Un estudio publicado en la revista PNAS aporta nuevas evidencias de que los neandertales y los Homo sapiens no solo compartieron territorio, sino también tradiciones culturales y formas de vida durante más de 20.000 años. La investigación se centró en la cueva Üçağızlı II, ubicada en la costa mediterránea de Turquía, donde un equipo internacional realizó excavaciones durante cinco años.

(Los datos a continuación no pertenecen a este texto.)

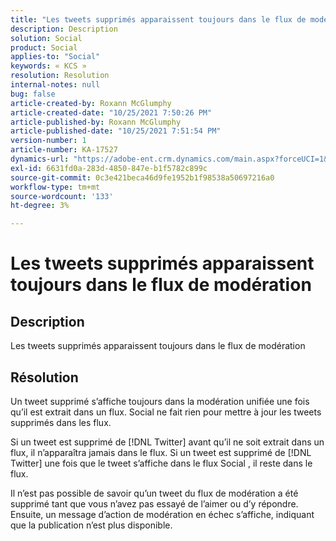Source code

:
 ```yaml
---
title: "Les tweets supprimés apparaissent toujours dans le flux de modération"
description: Description
solution: Social
product: Social
applies-to: "Social"
keywords: « KCS »
resolution: Resolution
internal-notes: null
bug: false
article-created-by: Roxann McGlumphy
article-created-date: "10/25/2021 7:50:26 PM"
article-published-by: Roxann McGlumphy
article-published-date: "10/25/2021 7:51:54 PM"
version-number: 1
article-number: KA-17527
dynamics-url: "https://adobe-ent.crm.dynamics.com/main.aspx?forceUCI=1&pagetype=entityrecord&etn=knowledgearticle&id=4d279fc8-cc35-ec11-b6e6-000d3a3485ea"
exl-id: 6631fd0a-283d-4850-847e-b1f5782c899c
source-git-commit: 0c3e421beca46d9fe1952b1f98538a50697216a0
workflow-type: tm+mt
source-wordcount: '133'
ht-degree: 3%

---
```


# Les tweets supprimés apparaissent toujours dans le flux de modération

## Description

Les tweets supprimés apparaissent toujours dans le flux de modération

## Résolution


Un tweet supprimé s’affiche toujours dans la modération unifiée une fois qu’il est extrait dans un flux. Social ne fait rien pour mettre à jour les tweets supprimés dans les flux.

Si un tweet est supprimé de [!DNL Twitter] avant qu’il ne soit extrait dans un flux, il n’apparaîtra jamais dans le flux. Si un tweet est supprimé de [!DNL Twitter] une fois que le tweet s’affiche dans le flux Social , il reste dans le flux.

Il n’est pas possible de savoir qu’un tweet du flux de modération a été supprimé tant que vous n’avez pas essayé de l’aimer ou d’y répondre. Ensuite, un message d’action de modération en échec s’affiche, indiquant que la publication n’est plus disponible.
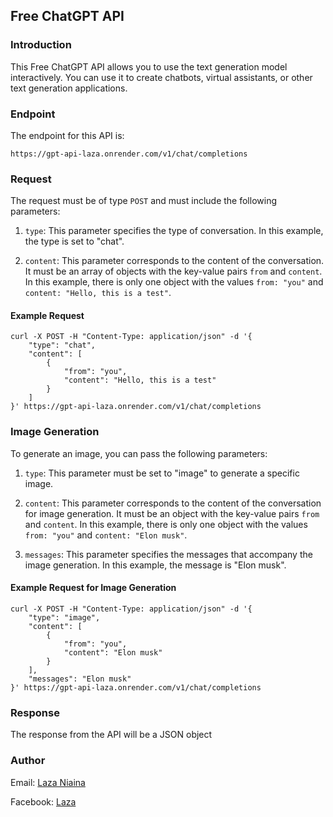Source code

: ## Free ChatGPT API

### Introduction
This Free ChatGPT API allows you to use the text generation model interactively. You can use it to create chatbots, virtual assistants, or other text generation applications.

### Endpoint
The endpoint for this API is:
```
https://gpt-api-laza.onrender.com/v1/chat/completions
```

### Request
The request must be of type `POST` and must include the following parameters:

1. `type`: This parameter specifies the type of conversation. In this example, the type is set to "chat".

2. `content`: This parameter corresponds to the content of the conversation. It must be an array of objects with the key-value pairs `from` and `content`. In this example, there is only one object with the values `from: "you"` and `content: "Hello, this is a test"`.

#### Example Request
```
curl -X POST -H "Content-Type: application/json" -d '{
    "type": "chat",
    "content": [
        {
            "from": "you",
            "content": "Hello, this is a test"
        }
    ]
}' https://gpt-api-laza.onrender.com/v1/chat/completions

```

### Image Generation

To generate an image, you can pass the following parameters:

1. `type`: This parameter must be set to "image" to generate a specific image.

2. `content`: This parameter corresponds to the content of the conversation for image generation. It must be an object with the key-value pairs `from` and `content`. In this example, there is only one object with the values `from: "you"` and `content: "Elon musk"`.

3. `messages`: This parameter specifies the messages that accompany the image generation. In this example, the message is "Elon musk".

#### Example Request for Image Generation
```
curl -X POST -H "Content-Type: application/json" -d '{
    "type": "image",
    "content": [
        {
            "from": "you",
            "content": "Elon musk"
        }
    ],
    "messages": "Elon musk"
}' https://gpt-api-laza.onrender.com/v1/chat/completions

```

### Response
The response from the API will be a JSON object

### Author
Email: <a href="mailto:lazaniaina13@gmail.com">Laza Niaina</a>

Facebook:  <a href="https://www.facebook.com/lazaniaina.r">Laza</a>
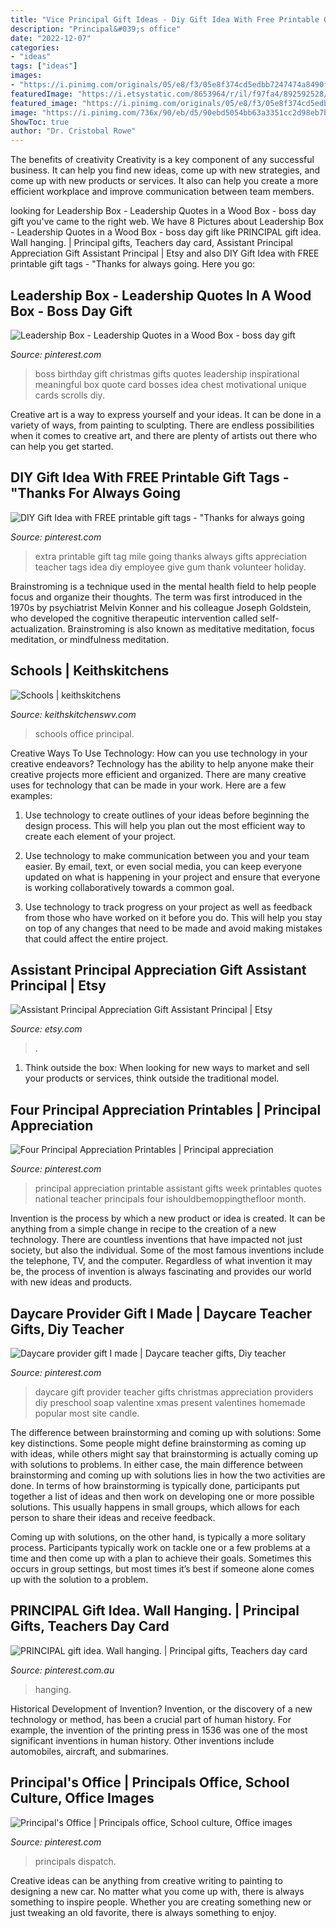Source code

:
 ```yaml
---
title: "Vice Principal Gift Ideas - Diy Gift Idea With Free Printable Gift Tags"
description: "Principal&#039;s office"
date: "2022-12-07"
categories:
- "ideas"
tags: ["ideas"]
images:
- "https://i.pinimg.com/originals/05/e8/f3/05e8f374cd5edbb7247474a8490fb870.jpg"
featuredImage: "https://i.etsystatic.com/8653964/r/il/f97fa4/892592528/il_794xN.892592528_llzf.jpg"
featured_image: "https://i.pinimg.com/originals/05/e8/f3/05e8f374cd5edbb7247474a8490fb870.jpg"
image: "https://i.pinimg.com/736x/90/eb/d5/90ebd5054bb63a3351cc2d98eb7bcd16.jpg"
ShowToc: true
author: "Dr. Cristobal Rowe"
---
```



The benefits of creativity
Creativity is a key component of any successful business. It can help you find new ideas, come up with new strategies, and come up with new products or services. It also can help you create a more efficient workplace and improve communication between team members.

	

		
looking for Leadership Box - Leadership Quotes in a Wood Box - boss day gift you've came to the right web. We have 8 Pictures about Leadership Box - Leadership Quotes in a Wood Box - boss day gift like PRINCIPAL gift idea. Wall hanging. | Principal gifts, Teachers day card, Assistant Principal Appreciation Gift Assistant Principal | Etsy and also DIY Gift Idea with FREE printable gift tags - &quot;Thanks for always going. Here you go:
		
    
## Leadership Box - Leadership Quotes In A Wood Box - Boss Day Gift

<img loading=lazy src="https://i.pinimg.com/736x/6f/0f/95/6f0f950091256f16bb92d4e0ed564130--boss-birthday-birthday-diy.jpg" onerror="this.onerror=null;this.src='https://tse2.mm.bing.net/th?id=OIP.h3yvA0K0EuI8klozbU-LCgHaJ4&amp;pid=15.1';" alt="Leadership Box - Leadership Quotes in a Wood Box - boss day gift">

_Source: pinterest.com_

>boss birthday gift christmas gifts quotes leadership inspirational meaningful box quote card bosses idea chest motivational unique cards scrolls diy. 

	

Creative art is a way to express yourself and your ideas. It can be done in a variety of ways, from painting to sculpting. There are endless possibilities when it comes to creative art, and there are plenty of artists out there who can help you get started.

    
## DIY Gift Idea With FREE Printable Gift Tags - &quot;Thanks For Always Going

<img loading=lazy src="https://i.pinimg.com/736x/90/eb/d5/90ebd5054bb63a3351cc2d98eb7bcd16.jpg" onerror="this.onerror=null;this.src='https://tse3.mm.bing.net/th?id=OIP.X9Xb7KgIsMXIxje1RNdqlAHaSh&amp;pid=15.1';" alt="DIY Gift Idea with FREE printable gift tags - &quot;Thanks for always going">

_Source: pinterest.com_

>extra printable gift tag mile going thanks always gifts appreciation teacher tags idea diy employee give gum thank volunteer holiday. 

	

Brainstroming is a technique used in the mental health field to help people focus and organize their thoughts. The term was first introduced in the 1970s by psychiatrist Melvin Konner and his colleague Joseph Goldstein, who developed the cognitive therapeutic intervention called self-actualization. Brainstroming is also known as meditative meditation, focus meditation, or mindfulness meditation.

    
## Schools | Keithskitchens

<img loading=lazy src="http://keithskitchenswv.com/wp-content/uploads/2013/05/MarinaClubOffice4.jpg" onerror="this.onerror=null;this.src='https://tse4.mm.bing.net/th?id=OIP.5yiCiyERDtPBR0BTZAewiAHaFj&amp;pid=15.1';" alt="Schools | keithskitchens">

_Source: keithskitchenswv.com_

>schools office principal. 

	

Creative Ways To Use Technology: How can you use technology in your creative endeavors?
Technology has the ability to help anyone make their creative projects more efficient and organized. There are many creative uses for technology that can be made in your work. Here are a few examples:
1. Use technology to create outlines of your ideas before beginning the design process. This will help you plan out the most efficient way to create each element of your project.

2. Use technology to make communication between you and your team easier. By email, text, or even social media, you can keep everyone updated on what is happening in your project and ensure that everyone is working collaboratively towards a common goal.

3. Use technology to track progress on your project as well as feedback from those who have worked on it before you do. This will help you stay on top of any changes that need to be made and avoid making mistakes that could affect the entire project.

    
## Assistant Principal Appreciation Gift Assistant Principal | Etsy

<img loading=lazy src="https://i.etsystatic.com/8653964/r/il/f97fa4/892592528/il_794xN.892592528_llzf.jpg" onerror="this.onerror=null;this.src='https://tse1.mm.bing.net/th?id=OIP.r0DYgFZcmowniky7bI4OAwHaHa&amp;pid=15.1';" alt="Assistant Principal Appreciation Gift Assistant Principal | Etsy">

_Source: etsy.com_

>. 

	

1. Think outside the box: When looking for new ways to market and sell your products or services, think outside the traditional model.

    
## Four Principal Appreciation Printables | Principal Appreciation

<img loading=lazy src="https://i.pinimg.com/736x/14/da/b2/14dab2b4318566d437b33892c1322261.jpg" onerror="this.onerror=null;this.src='https://tse2.mm.bing.net/th?id=OIP.FIaFKHboeXsAa_SKlD0SOAHaKA&amp;pid=15.1';" alt="Four Principal Appreciation Printables | Principal appreciation">

_Source: pinterest.com_

>principal appreciation printable assistant gifts week printables quotes national teacher principals four ishouldbemoppingthefloor month. 

	

Invention is the process by which a new product or idea is created. It can be anything from a simple change in recipe to the creation of a new technology. There are countless inventions that have impacted not just society, but also the individual. Some of the most famous inventions include the telephone, TV, and the computer. Regardless of what invention it may be, the process of invention is always fascinating and provides our world with new ideas and products.

    
## Daycare Provider Gift I Made | Daycare Teacher Gifts, Diy Teacher

<img loading=lazy src="https://i.pinimg.com/originals/a9/bd/7b/a9bd7bdf99a1c1be1230f98b78722c54.jpg" onerror="this.onerror=null;this.src='https://tse4.mm.bing.net/th?id=OIP.JzePq0JAtBXzNtEkFGn5pQHaJ4&amp;pid=15.1';" alt="Daycare provider gift I made | Daycare teacher gifts, Diy teacher">

_Source: pinterest.com_

>daycare gift provider teacher gifts christmas appreciation providers diy preschool soap valentine xmas present valentines homemade popular most site candle. 

	

The difference between brainstorming and coming up with solutions: Some key distinctions.
Some people might define brainstorming as coming up with ideas, while others might say that brainstorming is actually coming up with solutions to problems. In either case, the main difference between brainstorming and coming up with solutions lies in how the two activities are done.
In terms of how brainstorming is typically done, participants put together a list of ideas and then work on developing one or more possible solutions. This usually happens in small groups, which allows for each person to share their ideas and receive feedback.

Coming up with solutions, on the other hand, is typically a more solitary process. Participants typically work on tackle one or a few problems at a time and then come up with a plan to achieve their goals. Sometimes this occurs in group settings, but most times it’s best if someone alone comes up with the solution to a problem.

    
## PRINCIPAL Gift Idea. Wall Hanging. | Principal Gifts, Teachers Day Card

<img loading=lazy src="https://i.pinimg.com/originals/05/e8/f3/05e8f374cd5edbb7247474a8490fb870.jpg" onerror="this.onerror=null;this.src='https://tse2.mm.bing.net/th?id=OIP._8BSo6DokP-D9WXv9M-ImQHaJ4&amp;pid=15.1';" alt="PRINCIPAL gift idea. Wall hanging. | Principal gifts, Teachers day card">

_Source: pinterest.com.au_

>hanging. 

	

Historical Development of Invention?
Invention, or the discovery of a new technology or method, has been a crucial part of human history. For example, the invention of the printing press in 1536 was one of the most significant inventions in human history. Other inventions include automobiles, aircraft, and submarines.

    
## Principal&#039;s Office | Principals Office, School Culture, Office Images

<img loading=lazy src="https://i.pinimg.com/736x/8d/43/8a/8d438a384525039a52ea3e34c7d6bff7--reference-images-office-spaces.jpg" onerror="this.onerror=null;this.src='https://tse1.mm.bing.net/th?id=OIP.rTBYH0ZeJyIzZyGjWXdcRQHaFj&amp;pid=15.1';" alt="Principal&#039;s Office | Principals office, School culture, Office images">

_Source: pinterest.com_

>principals dispatch. 

	

Creative ideas can be anything from creative writing to painting to designing a new car. No matter what you come up with, there is always something to inspire people. Whether you are creating something new or just tweaking an old favorite, there is always something to enjoy.

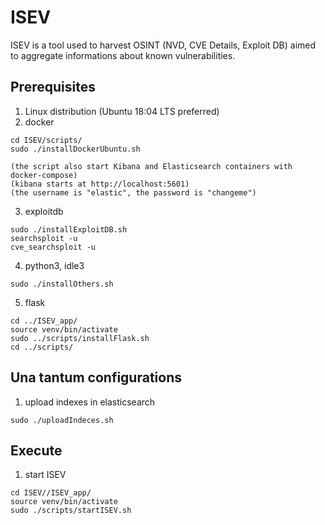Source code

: # ISEV
ISEV is a tool used to harvest OSINT (NVD, CVE Details, Exploit DB) aimed to aggregate informations about known vulnerabilities.

## Prerequisites
1) Linux distribution (Ubuntu 18:04 LTS preferred)
2) docker
```
cd ISEV/scripts/
sudo ./installDockerUbuntu.sh

(the script also start Kibana and Elasticsearch containers with docker-compose)
(kibana starts at http://localhost:5601)
(the username is "elastic", the password is "changeme")
```
3) exploitdb
```
sudo ./installExploitDB.sh
searchsploit -u
cve_searchsploit -u
```
4) python3, idle3
```
sudo ./installOthers.sh
```
5) flask
```
cd ../ISEV_app/
source venv/bin/activate
sudo ../scripts/installFlask.sh
cd ../scripts/
```


## Una tantum configurations
1) upload indexes in elasticsearch
```
sudo ./uploadIndeces.sh
```

## Execute
1) start ISEV
```
cd ISEV//ISEV_app/
source venv/bin/activate
sudo ./scripts/startISEV.sh
```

Los arqueólogos recuperaron fósiles, herramientas de piedra, huesos de animales y conchas marinas, analizando cada capa del yacimiento con precisión milimétrica. El análisis de la estructura interna de dientes fosilizados permitió identificar qué especie ocupó la cueva en cada período: los neandertales habitaron el lugar entre hace 77.000 y 59.000 años, mientras que los Homo sapiens lo hicieron entre hace 59.000 y 47.000 años.
Los resultados refuerzan la hipótesis de un intercambio de conocimientos entre ambas especies mientras los humanos modernos se expandían desde África hacia Eurasia. La similitud en las tradiciones culturales sugiere que neandertales y Homo sapiens mantuvieron formas de vida muy parecidas durante milenios, lo que indica una convivencia más compleja de lo que se creía.
Los autores del estudio sostienen que estas similitudes reflejan un intercambio cultural entre ambas especies, pese a que no habitaron la cueva al mismo tiempo. Sin embargo, coincidieron en la misma región durante períodos superpuestos, lo que habría facilitado la transmisión de ideas y tradiciones. Estos hallazgos se alinean con investigaciones en otros yacimientos de Oriente Medio, reforzando la hipótesis de que neandertales y Homo sapiens mantuvieron una relación cultural mucho más estrecha de lo que se creía.
Uno de los descubrimientos más llamativos fue el de 29 conchas del caracol marino Columbella rustica. Al carecer de valor alimenticio, los investigadores consideran que fueron empleadas con fines simbólicos. Varias de ellas presentaban pequeñas perforaciones, lo que sugiere que pudieron usarse como adornos. Además, una concha hallada en niveles neandertales había sido calentada deliberadamente para modificar su color antes de su uso.
La llegada de los Homo sapiens no provocó cambios significativos en las actividades cotidianas dentro de la cueva. Ambos grupos fabricaban las mismas herramientas de piedra con sílex local y cazaban animales similares, como cabras salvajes, gamos, corzos y jabalíes. Sus métodos de caza y preferencias alimentarias se mantuvieron prácticamente iguales durante miles de años, lo que sugiere una continuidad cultural que desafía las ideas previas sobre la relación entre estas especies.